Recovery operations are only one facet of the work done by JTF-FA during annual missions

to Southeast Asia. There is also an investigation team of linguists and analysts

who interview witnesses and work closely with the Cambodian government to identify

future excavation sites.

Dembroski says the investigation team follows up leads, regularly checking what it

finds with information in the archives and testimony from previous witnesses.

"We don't just drop in on a site and start digging," says Dembroski. "There's

a lot of preparation that goes on beforehand."

In February the JTF-FA team investigated information relating to ten missing journalists,

including photojournalists Dana Stone and Sean Flynn, son of the actor Errol Flynn.

One of those interviewed as a second-hand witness was American journalist Zailin

Grant, who was friends with both Stone and Flynn and had done a lot of independent

research. Zailin had witnesses who identified three potential burial sites.

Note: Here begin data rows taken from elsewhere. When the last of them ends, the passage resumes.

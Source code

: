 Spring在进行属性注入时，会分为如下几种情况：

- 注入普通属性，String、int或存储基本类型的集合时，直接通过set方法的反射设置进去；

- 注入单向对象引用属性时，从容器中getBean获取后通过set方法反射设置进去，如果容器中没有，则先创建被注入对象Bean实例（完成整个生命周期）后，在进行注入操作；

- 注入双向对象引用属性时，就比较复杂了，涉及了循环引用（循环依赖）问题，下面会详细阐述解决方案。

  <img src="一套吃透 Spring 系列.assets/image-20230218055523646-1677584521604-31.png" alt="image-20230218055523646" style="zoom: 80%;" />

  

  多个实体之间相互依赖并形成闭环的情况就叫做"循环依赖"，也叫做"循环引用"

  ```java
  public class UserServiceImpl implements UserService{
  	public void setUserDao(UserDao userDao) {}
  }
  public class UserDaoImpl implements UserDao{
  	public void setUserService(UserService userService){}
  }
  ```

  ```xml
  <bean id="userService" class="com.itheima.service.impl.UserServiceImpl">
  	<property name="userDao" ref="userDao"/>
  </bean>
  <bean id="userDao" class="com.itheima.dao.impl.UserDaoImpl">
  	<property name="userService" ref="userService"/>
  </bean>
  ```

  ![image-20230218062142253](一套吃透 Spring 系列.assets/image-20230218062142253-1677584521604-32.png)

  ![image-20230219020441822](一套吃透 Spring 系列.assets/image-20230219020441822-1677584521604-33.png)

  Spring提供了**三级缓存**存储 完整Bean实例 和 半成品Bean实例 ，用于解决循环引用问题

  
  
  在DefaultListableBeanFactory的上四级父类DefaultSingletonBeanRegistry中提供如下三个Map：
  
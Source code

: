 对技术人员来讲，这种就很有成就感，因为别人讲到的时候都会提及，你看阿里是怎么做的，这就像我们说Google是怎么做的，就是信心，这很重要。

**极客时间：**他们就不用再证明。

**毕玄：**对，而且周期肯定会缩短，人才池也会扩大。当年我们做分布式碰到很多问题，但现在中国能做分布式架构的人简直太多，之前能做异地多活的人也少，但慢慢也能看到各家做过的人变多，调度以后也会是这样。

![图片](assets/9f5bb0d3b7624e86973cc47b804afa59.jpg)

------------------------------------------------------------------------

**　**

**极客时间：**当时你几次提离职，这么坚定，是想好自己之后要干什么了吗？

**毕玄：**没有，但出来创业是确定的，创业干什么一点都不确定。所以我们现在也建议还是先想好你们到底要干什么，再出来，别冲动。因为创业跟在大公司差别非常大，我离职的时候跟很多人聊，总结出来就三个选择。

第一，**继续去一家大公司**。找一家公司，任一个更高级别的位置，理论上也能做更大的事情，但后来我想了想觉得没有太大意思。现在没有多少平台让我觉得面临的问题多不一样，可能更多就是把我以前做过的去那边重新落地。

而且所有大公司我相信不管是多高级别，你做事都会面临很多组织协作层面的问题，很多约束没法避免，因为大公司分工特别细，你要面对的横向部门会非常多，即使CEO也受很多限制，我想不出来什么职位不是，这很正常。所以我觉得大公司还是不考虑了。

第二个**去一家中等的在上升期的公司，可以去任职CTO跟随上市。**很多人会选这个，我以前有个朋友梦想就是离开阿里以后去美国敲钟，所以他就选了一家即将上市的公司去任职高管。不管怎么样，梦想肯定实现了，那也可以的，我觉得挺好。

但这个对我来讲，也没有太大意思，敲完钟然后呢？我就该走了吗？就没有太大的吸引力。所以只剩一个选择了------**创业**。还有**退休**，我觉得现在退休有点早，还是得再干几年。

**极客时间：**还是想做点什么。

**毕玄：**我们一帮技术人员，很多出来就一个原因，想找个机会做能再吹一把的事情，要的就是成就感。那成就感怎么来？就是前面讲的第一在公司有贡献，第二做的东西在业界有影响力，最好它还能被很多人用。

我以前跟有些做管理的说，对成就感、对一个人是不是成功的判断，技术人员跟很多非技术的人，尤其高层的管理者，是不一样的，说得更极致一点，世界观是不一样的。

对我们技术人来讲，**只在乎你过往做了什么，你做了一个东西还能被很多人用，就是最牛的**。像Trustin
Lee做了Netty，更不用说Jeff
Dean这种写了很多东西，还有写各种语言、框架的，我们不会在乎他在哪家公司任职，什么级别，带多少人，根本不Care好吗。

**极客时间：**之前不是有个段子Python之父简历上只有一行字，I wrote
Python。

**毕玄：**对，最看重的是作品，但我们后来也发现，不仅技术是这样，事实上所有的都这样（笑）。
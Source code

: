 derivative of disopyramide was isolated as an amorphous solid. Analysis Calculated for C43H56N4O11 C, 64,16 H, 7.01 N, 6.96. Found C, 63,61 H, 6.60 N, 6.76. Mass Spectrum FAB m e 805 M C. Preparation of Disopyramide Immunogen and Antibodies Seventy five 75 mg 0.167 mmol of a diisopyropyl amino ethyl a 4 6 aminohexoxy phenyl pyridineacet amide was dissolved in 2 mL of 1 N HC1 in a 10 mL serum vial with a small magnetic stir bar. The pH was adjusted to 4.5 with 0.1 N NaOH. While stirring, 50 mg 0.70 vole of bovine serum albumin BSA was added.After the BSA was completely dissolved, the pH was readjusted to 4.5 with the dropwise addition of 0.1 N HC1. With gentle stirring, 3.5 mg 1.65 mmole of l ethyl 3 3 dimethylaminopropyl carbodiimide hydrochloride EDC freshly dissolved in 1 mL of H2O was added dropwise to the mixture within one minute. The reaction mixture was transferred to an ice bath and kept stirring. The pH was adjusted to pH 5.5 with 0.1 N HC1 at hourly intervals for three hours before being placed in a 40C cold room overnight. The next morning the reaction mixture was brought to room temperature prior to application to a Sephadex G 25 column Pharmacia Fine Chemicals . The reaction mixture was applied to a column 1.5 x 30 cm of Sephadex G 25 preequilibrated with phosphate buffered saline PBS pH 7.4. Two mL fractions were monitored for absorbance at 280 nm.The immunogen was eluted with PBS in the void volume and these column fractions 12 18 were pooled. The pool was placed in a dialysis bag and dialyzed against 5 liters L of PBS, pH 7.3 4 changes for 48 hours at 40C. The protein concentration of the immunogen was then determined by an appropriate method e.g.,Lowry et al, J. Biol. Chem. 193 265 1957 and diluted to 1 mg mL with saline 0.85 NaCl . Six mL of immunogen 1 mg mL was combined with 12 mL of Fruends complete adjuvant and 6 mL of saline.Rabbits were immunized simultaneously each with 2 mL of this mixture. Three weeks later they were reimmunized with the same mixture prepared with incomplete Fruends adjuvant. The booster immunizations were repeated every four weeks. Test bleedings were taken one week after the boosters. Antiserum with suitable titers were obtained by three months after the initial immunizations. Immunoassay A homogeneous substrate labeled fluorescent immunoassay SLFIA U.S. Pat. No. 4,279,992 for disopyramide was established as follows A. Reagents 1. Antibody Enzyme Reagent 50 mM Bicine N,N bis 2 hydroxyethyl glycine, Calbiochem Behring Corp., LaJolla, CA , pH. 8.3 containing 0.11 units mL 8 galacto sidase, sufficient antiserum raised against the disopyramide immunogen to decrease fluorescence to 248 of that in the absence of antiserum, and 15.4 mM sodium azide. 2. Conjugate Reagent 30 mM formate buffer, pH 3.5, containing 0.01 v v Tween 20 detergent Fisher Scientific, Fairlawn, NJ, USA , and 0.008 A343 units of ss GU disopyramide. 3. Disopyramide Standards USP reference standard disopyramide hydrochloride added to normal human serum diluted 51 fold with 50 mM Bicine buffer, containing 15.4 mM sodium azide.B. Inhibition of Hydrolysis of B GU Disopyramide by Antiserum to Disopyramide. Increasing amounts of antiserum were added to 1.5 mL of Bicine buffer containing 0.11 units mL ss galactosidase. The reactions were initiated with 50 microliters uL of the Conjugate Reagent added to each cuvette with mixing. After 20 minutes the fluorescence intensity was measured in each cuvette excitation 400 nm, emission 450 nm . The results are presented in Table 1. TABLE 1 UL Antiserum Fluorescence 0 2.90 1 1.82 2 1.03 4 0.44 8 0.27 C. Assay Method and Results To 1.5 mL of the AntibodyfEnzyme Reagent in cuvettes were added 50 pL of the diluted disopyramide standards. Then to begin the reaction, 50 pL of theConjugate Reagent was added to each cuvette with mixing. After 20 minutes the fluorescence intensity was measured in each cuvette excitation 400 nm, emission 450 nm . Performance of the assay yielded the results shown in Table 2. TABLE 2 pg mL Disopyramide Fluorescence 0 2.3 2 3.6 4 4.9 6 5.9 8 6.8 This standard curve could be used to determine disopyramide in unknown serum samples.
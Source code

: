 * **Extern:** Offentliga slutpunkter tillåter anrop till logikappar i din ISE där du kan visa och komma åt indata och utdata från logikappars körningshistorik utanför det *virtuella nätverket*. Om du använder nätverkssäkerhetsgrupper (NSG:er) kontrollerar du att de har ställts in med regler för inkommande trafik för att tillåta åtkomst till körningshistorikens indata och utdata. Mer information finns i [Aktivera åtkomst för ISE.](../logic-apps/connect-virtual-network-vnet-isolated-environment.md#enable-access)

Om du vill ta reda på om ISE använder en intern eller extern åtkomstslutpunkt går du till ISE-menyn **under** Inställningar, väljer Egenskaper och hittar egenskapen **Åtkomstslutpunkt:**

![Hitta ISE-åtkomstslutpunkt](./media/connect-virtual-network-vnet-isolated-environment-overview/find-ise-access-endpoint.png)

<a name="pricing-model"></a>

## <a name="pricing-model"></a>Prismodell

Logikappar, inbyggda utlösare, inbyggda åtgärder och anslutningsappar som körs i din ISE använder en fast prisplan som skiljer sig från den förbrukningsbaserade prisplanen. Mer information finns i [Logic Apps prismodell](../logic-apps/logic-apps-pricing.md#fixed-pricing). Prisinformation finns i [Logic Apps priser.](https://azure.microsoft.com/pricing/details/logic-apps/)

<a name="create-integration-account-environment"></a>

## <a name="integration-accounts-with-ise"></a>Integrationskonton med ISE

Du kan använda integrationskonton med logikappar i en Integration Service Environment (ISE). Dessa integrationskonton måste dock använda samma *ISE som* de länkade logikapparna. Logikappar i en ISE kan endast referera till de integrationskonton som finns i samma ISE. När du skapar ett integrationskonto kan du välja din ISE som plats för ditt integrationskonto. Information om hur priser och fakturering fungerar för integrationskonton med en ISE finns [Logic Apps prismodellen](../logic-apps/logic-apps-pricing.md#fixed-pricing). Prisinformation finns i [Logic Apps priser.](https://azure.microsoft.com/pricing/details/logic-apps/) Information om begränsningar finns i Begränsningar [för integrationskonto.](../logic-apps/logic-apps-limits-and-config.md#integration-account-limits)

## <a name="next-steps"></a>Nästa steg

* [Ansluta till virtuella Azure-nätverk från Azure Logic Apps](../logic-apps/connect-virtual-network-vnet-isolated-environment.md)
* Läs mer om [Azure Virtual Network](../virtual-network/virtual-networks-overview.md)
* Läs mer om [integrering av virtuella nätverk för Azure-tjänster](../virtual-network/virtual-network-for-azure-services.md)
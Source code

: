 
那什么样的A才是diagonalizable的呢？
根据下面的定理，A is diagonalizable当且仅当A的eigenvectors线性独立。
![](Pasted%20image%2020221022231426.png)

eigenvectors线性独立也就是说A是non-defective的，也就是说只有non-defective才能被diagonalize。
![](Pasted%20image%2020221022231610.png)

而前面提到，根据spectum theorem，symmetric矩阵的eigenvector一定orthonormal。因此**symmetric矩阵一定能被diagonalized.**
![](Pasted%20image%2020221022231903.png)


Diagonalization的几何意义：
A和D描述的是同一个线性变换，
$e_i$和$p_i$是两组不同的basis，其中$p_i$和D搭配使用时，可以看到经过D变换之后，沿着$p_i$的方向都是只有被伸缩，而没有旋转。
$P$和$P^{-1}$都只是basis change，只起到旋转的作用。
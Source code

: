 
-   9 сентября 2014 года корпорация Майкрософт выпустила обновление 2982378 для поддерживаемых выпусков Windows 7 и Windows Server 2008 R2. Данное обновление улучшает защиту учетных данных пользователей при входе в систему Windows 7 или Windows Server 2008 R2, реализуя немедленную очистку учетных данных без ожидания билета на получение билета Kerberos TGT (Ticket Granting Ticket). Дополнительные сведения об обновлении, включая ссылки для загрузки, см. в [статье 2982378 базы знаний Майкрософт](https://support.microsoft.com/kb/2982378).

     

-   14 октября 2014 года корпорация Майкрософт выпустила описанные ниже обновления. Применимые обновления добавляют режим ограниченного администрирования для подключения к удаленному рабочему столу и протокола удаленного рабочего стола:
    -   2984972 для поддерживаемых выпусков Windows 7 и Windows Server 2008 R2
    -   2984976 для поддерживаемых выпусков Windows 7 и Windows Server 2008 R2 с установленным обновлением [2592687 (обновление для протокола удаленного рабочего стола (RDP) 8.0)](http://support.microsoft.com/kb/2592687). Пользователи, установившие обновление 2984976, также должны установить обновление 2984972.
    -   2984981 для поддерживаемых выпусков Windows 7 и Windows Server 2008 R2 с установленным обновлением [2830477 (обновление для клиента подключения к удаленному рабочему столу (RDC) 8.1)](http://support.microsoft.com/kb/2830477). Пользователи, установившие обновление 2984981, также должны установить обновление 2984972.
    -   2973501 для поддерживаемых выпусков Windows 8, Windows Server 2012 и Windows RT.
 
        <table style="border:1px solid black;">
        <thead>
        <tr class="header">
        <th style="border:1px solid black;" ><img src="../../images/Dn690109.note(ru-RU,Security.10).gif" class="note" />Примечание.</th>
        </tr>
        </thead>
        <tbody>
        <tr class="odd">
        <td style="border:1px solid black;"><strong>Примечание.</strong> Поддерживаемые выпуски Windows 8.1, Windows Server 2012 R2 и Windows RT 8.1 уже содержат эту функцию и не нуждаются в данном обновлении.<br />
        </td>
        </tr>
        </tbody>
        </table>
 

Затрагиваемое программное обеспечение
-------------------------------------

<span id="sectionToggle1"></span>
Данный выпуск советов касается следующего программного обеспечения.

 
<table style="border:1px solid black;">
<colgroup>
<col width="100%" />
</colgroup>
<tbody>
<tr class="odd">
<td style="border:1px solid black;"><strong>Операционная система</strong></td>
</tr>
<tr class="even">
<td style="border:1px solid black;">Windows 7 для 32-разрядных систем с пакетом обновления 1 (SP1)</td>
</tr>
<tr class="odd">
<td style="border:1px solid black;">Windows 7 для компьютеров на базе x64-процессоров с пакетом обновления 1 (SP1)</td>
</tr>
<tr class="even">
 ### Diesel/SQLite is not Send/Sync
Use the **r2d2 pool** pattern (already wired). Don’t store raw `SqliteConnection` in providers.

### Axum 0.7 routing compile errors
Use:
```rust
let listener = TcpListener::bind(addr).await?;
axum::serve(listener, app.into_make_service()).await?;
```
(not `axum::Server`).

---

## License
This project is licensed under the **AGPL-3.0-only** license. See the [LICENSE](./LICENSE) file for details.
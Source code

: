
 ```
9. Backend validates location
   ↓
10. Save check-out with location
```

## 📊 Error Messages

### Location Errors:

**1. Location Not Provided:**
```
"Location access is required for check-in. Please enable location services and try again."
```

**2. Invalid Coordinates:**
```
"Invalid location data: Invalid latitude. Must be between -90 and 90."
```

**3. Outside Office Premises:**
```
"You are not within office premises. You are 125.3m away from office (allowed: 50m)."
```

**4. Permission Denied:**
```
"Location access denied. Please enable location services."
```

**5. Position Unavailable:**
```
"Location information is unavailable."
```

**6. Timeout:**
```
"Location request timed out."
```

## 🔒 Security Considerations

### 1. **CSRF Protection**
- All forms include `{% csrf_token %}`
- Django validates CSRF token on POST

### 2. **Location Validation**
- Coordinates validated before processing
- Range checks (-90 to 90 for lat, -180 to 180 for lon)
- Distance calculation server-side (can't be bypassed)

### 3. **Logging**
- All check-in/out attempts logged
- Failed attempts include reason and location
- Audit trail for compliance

Colonel Neil Fox from JTF-FA headquarters in Hawaii says the investigation centered

around an old airfield just out of Kratie, where they had reports that "important

foreigners" were held.

"We dug extensive test pits at two of the sites to determine if full scale excavation

was warranted. It was not," says Fox. JTF-FA not only looks for missing servicemen,

says Fox. It also tries to find civilians missing in the conflict, including journalists,

nurses and missionaries.

Dembroski says that in it's ten year history JTF-FA has located and repatriated the

remains of 25 Americans who went missing in Cambodia, but there are still 60 unaccounted

for.

"We don't always find human remains," he says, "but we might get closure

on a case."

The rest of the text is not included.